I’ve been doing a of of implementation work on preferred serialization, CDE and 
dCBOR, part of which is an effort to provide unified documentation in QCBOR -- 
make it easier for QCBOR users to figure this out.

I ended up writing normative language for preferred serialization. It’s 
included below. I’m sharing it to see if there’s any interest in publishing it. 
It’s fine if not, but it seemed worth asking. It seems like it turned out 
nicely. Also appreciate comments / corrections.

I’ve found that preferred serialization, CDE and dCBOR layer up very neatly. In 
the implementation they layer nicely. It’s mostly trivial to enforce preferred 
serialization and CDE on the decode side once you have dCBOR decode 
enforcement. The specification / documentation also layers neatly.

Thx

LL



Preferred Serialization Normative Language


Preferred serialization encoders


Shortest-form encoding of the argument MUST be used for all major types except 
7. Type 7 is for floating-point, simple values and other that have their own 
rules for the argument. The shortest form encoding is:

        *   0 to 23 and -1 to -24 MUST be encoded in the same byte as the major 
type
        *   24 to 255 and -25 to -256 MUST be encoded only with an additional 
uint8_t
        *   256 to 65535 and -257 to -65536 MUST be encoded only with an 
additional uint16_t
        *   65536 to 4294967295 and -65537 to -4294967296 MUST be encoded only 
with an additional uint32_t

If maps or arrays are emitted, they MUST be definite-length (never 
indefinite-length).


If text or byte strings are emitted, they MUST be definite-length (never 
indefinite-length).


If floating-point numbers are emitted, the following apply:


Only the shortest of double, single or half-precision that preserves precision 
MUST be emitted. That is, encoders MUST support half-precision. Positive and 
negative infinity and zero MUST be represented in half-precision.


NaN payloads MUST be supported.


NaNs with payloads MUST be reduced to the shortest of double, single or 
half-precision. The reduction is by shifting the payload right by the 
difference in the number of significand bits between the original value and the 
reduced value. The reduction is performed only if zero bits are shifted out to 
the right. (This will always reduce a double or single quiet NaN to a 
half-precision quiet NaN).


Preferred serialization decoders


Decoders MUST accept shortest-form encoded arguments.
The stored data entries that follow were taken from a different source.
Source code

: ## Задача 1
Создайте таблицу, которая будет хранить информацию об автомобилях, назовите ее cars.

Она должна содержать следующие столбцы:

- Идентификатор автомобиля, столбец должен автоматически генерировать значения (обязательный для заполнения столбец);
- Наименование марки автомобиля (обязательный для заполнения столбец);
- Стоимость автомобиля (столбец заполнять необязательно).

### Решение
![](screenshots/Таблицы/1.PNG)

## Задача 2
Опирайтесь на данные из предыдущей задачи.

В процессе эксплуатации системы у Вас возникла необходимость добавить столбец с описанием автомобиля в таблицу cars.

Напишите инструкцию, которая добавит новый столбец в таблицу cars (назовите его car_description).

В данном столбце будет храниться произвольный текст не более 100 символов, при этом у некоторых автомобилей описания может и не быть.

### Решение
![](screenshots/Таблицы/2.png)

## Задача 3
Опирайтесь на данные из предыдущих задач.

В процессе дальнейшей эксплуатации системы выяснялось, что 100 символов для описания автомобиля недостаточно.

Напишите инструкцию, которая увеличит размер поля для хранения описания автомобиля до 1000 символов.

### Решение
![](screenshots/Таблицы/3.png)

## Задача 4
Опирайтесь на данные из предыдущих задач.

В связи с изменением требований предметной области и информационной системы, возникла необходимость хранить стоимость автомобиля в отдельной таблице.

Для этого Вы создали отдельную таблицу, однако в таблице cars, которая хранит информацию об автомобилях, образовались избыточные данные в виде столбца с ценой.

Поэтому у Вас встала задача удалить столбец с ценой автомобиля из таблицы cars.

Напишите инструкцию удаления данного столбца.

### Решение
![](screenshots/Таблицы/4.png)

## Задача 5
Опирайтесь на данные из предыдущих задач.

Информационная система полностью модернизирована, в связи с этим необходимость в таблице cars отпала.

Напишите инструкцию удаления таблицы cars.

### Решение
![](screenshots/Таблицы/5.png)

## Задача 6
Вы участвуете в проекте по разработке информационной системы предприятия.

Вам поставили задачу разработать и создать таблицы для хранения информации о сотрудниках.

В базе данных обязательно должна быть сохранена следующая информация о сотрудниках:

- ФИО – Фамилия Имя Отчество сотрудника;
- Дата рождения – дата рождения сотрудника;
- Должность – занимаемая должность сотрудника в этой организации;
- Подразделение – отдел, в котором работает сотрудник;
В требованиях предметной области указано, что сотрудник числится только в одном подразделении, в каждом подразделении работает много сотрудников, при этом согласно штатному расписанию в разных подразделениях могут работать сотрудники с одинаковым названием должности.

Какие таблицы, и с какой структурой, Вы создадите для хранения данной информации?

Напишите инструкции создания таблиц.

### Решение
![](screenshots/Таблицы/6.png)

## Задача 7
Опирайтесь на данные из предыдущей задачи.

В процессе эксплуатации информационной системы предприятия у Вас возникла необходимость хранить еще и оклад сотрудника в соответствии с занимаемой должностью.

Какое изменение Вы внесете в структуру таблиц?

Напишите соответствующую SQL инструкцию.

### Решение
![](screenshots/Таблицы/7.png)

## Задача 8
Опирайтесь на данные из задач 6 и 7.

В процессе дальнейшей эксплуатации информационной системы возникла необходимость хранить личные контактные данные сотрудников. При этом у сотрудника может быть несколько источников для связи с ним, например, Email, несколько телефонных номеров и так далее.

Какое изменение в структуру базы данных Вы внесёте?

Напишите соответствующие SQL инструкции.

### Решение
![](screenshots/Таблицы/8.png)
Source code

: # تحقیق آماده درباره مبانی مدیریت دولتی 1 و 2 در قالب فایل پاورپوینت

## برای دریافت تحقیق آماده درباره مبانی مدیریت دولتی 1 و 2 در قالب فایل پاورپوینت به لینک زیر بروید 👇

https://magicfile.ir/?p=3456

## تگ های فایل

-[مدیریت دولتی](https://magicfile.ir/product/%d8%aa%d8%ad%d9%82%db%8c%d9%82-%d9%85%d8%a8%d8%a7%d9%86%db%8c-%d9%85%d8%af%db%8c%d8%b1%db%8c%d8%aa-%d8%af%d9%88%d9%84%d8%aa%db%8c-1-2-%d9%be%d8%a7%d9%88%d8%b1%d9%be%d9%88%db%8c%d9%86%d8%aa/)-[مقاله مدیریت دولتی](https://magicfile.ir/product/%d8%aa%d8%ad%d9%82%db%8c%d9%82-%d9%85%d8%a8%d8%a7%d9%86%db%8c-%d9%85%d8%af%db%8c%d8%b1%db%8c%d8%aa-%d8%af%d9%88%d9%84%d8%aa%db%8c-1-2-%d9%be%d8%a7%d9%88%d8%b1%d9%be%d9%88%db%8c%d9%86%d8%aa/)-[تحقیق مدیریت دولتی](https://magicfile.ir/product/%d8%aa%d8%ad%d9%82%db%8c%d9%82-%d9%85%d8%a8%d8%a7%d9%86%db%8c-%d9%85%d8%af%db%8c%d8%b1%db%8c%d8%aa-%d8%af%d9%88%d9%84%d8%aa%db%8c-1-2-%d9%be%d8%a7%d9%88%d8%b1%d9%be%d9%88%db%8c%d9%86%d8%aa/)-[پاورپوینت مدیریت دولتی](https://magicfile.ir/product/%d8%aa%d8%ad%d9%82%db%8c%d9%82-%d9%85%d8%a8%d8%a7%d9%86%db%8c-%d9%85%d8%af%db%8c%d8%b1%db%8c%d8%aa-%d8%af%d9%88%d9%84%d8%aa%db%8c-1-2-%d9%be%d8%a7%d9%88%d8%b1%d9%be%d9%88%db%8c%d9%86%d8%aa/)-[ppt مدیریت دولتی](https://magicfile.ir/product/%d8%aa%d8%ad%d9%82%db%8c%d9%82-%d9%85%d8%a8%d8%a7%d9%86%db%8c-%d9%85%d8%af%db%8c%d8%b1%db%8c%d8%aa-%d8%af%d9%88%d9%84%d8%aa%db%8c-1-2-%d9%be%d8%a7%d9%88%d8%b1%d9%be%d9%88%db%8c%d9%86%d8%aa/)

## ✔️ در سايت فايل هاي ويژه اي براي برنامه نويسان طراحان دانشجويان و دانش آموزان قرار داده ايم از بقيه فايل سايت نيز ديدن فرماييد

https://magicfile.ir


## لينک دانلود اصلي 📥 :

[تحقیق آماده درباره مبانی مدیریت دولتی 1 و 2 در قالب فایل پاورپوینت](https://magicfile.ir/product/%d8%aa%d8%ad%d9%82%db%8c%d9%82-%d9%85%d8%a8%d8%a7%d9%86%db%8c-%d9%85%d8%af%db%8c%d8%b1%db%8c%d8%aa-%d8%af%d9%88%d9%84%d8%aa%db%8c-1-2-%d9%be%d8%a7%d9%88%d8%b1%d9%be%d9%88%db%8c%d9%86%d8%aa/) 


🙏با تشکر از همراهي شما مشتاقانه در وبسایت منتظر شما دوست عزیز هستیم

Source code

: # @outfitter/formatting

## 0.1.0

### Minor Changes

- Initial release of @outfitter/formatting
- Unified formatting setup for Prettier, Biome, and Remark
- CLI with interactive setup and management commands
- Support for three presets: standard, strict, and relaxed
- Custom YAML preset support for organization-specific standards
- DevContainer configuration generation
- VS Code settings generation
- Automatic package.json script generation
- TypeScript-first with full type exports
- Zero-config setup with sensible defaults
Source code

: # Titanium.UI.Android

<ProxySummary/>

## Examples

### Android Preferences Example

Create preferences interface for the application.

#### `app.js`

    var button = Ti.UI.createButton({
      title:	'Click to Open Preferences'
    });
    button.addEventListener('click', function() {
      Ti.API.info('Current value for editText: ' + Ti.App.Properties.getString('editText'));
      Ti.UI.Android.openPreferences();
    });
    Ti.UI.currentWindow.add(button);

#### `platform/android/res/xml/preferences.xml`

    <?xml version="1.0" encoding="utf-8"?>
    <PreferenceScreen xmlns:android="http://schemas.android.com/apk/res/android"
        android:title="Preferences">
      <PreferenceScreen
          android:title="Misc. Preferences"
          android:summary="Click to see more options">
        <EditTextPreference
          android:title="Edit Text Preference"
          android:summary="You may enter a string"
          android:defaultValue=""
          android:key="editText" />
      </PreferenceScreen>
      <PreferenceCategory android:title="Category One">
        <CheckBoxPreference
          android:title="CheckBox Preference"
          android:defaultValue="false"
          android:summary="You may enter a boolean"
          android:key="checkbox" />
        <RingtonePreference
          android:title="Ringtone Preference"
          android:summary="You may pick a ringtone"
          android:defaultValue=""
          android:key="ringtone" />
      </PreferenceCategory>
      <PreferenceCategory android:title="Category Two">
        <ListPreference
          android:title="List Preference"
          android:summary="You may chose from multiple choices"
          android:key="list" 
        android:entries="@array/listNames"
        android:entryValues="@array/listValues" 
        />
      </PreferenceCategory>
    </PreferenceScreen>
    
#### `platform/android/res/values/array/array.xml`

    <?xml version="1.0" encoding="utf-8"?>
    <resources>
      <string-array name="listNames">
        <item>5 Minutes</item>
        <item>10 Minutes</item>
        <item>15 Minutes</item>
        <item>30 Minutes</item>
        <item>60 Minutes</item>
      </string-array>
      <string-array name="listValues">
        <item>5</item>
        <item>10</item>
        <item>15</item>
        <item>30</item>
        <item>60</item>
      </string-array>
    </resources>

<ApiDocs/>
If arrays or maps are supported, definite-length arrays or maps MUST be 
accepted.


If text or byte strings are supported, definite-length text or byte strings 
MUST be accepted.


If floating-point numbers are accepted, the following apply:


Half-precision values MUST be accepted. Double and single-precision SHOULD be 
accepted.


NaN payloads MUST be accepted.



CDE Normative Langauge


CDE Encoders



MUST only emit CBOR conforming to Preferred Serialization described above.


MUST sort maps by map key. The sorting is bytes wise lexicographic order of the 
encoded map keys.


CDE Decoders


MUST conform to rules for Preferred Serialization Decoders



Notes


This is largely a restatement of parts section 4, RFC 8949. The purpose of the 
restatement is to increase clarity, not to redefine anything.


Duplicate map keys are never allowed in CBOR at all no matter what sort of 
serialization is used. All decoders should detect duplicates and error out.


Preferred Serialization and CDE only affect serialization. They do not place 
any requirements, exclusions, mappings or such on the data model layer (dCBOR 
is different as it affects the data model by restricting some values).


Decoders for Preferred Serialization and CDE are NOT required to check for and 
reject inputs that do not conform. They can be “liberal in what they accept” 
(as long as it is well-formed and valid). Some implementations of preferred 
serialization and CDE may check for conformance and reject non-compliant input 
(dCBOR is different as it requires rejection of non-conforming inputs).